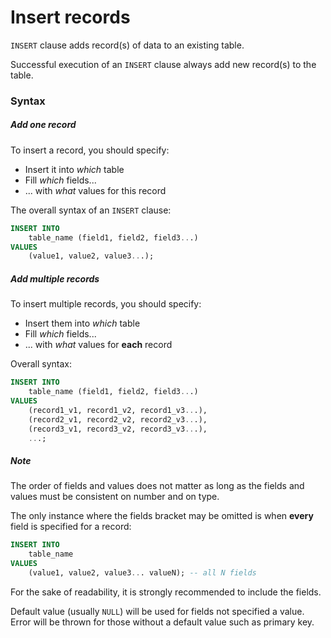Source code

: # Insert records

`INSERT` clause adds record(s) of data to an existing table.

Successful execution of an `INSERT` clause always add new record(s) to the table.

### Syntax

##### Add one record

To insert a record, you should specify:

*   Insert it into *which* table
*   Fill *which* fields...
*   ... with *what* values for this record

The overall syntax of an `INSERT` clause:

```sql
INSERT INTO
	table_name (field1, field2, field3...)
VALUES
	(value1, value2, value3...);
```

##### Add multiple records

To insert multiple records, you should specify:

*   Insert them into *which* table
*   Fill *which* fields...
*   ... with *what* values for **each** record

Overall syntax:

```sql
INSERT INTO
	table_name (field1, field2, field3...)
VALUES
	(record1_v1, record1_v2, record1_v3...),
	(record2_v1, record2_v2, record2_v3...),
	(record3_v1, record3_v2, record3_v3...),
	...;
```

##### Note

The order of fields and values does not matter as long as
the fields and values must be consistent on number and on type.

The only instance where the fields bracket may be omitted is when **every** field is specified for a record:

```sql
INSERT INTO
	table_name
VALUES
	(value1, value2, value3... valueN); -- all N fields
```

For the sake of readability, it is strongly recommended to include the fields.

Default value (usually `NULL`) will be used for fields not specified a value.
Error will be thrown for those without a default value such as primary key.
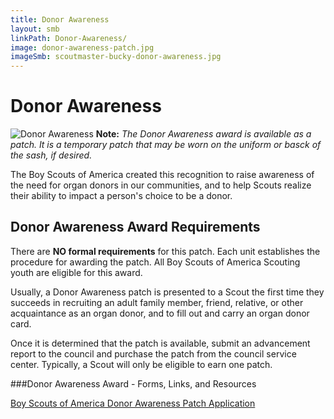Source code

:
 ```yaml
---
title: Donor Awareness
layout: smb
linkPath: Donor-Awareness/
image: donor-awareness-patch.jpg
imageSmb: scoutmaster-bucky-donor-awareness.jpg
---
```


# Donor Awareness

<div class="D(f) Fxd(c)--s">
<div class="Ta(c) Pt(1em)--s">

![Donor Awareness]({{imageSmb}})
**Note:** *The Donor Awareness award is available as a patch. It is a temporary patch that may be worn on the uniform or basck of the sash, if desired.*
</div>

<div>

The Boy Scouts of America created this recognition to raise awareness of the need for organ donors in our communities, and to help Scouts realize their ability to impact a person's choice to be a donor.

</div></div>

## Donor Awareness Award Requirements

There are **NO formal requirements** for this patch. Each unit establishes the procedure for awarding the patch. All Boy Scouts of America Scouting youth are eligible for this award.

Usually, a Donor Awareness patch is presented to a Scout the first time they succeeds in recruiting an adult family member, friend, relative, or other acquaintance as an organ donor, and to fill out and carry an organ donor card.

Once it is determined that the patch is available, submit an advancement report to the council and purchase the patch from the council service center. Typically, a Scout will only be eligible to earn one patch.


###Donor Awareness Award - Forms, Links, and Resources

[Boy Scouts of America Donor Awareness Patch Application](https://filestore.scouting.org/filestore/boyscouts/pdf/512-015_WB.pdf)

--

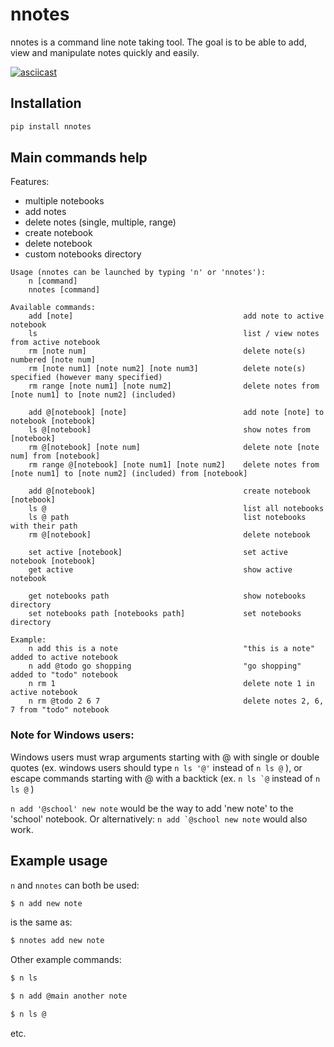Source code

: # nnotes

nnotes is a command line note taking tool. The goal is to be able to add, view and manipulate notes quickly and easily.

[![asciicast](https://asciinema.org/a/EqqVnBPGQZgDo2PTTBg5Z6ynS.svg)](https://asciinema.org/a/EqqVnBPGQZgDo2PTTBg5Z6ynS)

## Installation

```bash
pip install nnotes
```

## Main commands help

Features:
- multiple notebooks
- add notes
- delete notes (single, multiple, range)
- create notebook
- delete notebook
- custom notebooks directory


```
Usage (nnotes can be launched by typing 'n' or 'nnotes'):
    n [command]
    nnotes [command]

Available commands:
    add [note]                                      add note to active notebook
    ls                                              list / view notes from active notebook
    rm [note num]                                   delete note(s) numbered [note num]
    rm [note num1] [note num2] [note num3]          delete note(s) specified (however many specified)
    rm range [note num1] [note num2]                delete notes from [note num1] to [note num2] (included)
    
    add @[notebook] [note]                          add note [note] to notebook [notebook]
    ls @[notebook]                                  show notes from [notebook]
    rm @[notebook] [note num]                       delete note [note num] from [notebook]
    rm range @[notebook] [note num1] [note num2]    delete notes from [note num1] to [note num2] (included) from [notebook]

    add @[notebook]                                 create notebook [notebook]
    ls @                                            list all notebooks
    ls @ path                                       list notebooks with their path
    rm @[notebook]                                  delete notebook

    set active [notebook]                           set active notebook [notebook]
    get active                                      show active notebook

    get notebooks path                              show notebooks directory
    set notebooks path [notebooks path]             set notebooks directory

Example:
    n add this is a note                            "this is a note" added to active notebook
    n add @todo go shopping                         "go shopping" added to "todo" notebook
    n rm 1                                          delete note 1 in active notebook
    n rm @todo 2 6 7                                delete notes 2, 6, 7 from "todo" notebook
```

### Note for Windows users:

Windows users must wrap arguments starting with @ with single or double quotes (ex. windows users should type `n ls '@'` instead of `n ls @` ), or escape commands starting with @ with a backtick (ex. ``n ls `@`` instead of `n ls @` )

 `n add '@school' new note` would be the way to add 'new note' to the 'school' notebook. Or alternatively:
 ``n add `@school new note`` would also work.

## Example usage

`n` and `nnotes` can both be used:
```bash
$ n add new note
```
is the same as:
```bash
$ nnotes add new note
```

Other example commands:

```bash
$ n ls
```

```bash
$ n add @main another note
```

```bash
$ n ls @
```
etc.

* * *

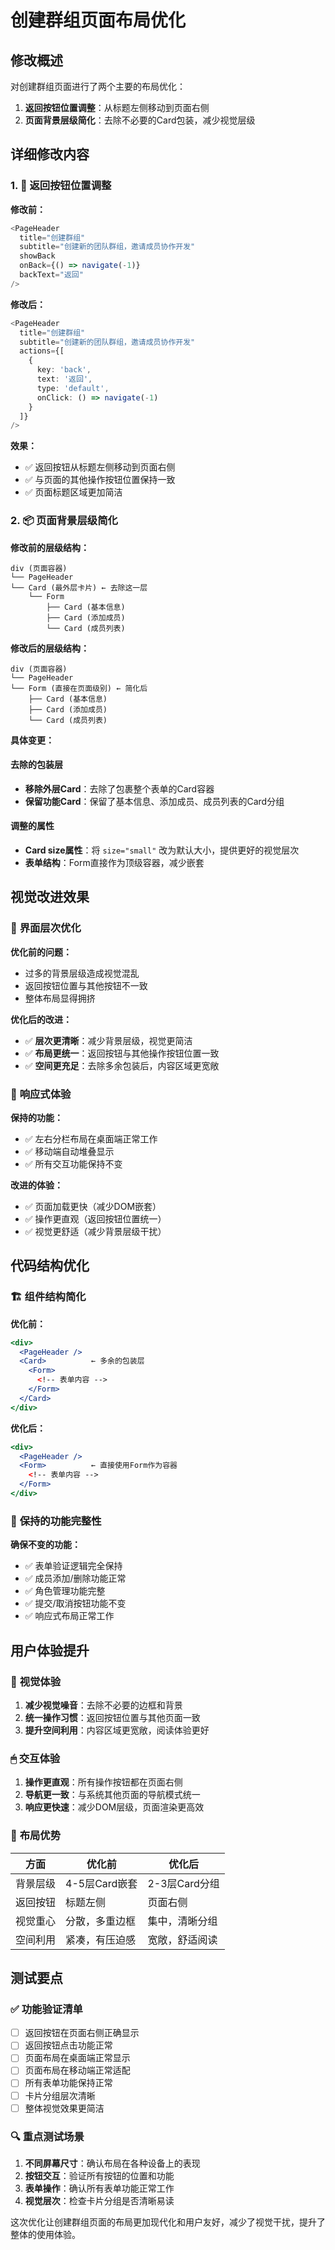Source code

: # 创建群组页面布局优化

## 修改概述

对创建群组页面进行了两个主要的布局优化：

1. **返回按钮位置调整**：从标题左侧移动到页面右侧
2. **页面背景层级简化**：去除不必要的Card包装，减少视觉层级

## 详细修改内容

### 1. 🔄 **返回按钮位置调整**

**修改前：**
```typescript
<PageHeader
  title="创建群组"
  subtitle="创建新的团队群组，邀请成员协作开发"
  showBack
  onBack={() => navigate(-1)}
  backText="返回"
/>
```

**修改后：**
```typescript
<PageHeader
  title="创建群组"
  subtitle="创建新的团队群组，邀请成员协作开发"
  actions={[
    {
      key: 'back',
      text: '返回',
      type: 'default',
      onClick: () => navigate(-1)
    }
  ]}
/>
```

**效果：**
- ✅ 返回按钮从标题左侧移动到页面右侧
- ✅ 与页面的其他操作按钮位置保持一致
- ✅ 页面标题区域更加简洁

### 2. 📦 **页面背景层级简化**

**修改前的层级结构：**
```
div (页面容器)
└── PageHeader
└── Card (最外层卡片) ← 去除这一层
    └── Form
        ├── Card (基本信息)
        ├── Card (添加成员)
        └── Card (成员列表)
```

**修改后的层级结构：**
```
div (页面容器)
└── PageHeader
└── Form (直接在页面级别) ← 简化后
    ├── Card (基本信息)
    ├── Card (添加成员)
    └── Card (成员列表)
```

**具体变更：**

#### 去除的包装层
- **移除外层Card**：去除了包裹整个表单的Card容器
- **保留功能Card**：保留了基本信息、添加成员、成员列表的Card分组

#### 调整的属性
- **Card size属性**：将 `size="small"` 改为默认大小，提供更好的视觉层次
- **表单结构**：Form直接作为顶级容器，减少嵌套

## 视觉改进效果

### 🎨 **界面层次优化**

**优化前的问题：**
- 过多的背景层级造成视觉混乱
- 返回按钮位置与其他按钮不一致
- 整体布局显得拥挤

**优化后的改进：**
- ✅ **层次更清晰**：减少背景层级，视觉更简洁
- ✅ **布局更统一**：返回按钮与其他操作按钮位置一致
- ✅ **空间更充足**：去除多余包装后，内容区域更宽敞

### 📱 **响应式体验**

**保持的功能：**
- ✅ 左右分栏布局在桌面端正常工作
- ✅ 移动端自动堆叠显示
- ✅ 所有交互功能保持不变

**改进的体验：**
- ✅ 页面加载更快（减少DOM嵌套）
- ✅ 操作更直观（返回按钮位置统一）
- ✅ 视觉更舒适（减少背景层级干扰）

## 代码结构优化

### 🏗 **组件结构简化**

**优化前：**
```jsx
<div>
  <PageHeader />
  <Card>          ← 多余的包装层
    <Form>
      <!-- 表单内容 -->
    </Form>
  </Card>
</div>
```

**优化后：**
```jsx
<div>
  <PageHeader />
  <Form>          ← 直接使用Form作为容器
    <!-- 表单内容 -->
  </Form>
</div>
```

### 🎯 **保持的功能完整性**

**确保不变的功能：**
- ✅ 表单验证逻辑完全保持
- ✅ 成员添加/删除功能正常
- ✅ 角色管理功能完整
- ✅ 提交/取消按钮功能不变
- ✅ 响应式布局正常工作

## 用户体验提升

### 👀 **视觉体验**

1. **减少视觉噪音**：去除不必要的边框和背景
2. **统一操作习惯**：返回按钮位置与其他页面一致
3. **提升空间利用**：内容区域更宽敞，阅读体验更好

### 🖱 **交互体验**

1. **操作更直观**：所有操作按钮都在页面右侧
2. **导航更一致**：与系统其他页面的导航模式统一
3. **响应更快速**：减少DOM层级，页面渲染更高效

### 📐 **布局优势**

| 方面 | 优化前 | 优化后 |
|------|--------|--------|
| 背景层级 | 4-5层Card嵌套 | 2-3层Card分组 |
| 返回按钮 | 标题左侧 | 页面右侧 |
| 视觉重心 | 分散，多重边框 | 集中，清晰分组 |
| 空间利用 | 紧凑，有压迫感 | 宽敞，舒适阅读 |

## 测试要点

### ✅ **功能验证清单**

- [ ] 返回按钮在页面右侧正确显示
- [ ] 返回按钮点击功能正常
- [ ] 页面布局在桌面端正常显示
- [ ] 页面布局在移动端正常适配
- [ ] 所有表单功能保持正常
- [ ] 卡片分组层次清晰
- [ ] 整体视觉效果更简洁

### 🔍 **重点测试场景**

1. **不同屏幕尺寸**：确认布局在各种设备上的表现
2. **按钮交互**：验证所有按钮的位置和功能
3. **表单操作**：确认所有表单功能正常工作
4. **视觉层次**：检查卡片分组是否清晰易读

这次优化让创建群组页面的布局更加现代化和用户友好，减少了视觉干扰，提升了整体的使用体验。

- Your instructions -
For the string "navigate", give the number of lines in the entries that contain it, with no other words.

- Your solution -
2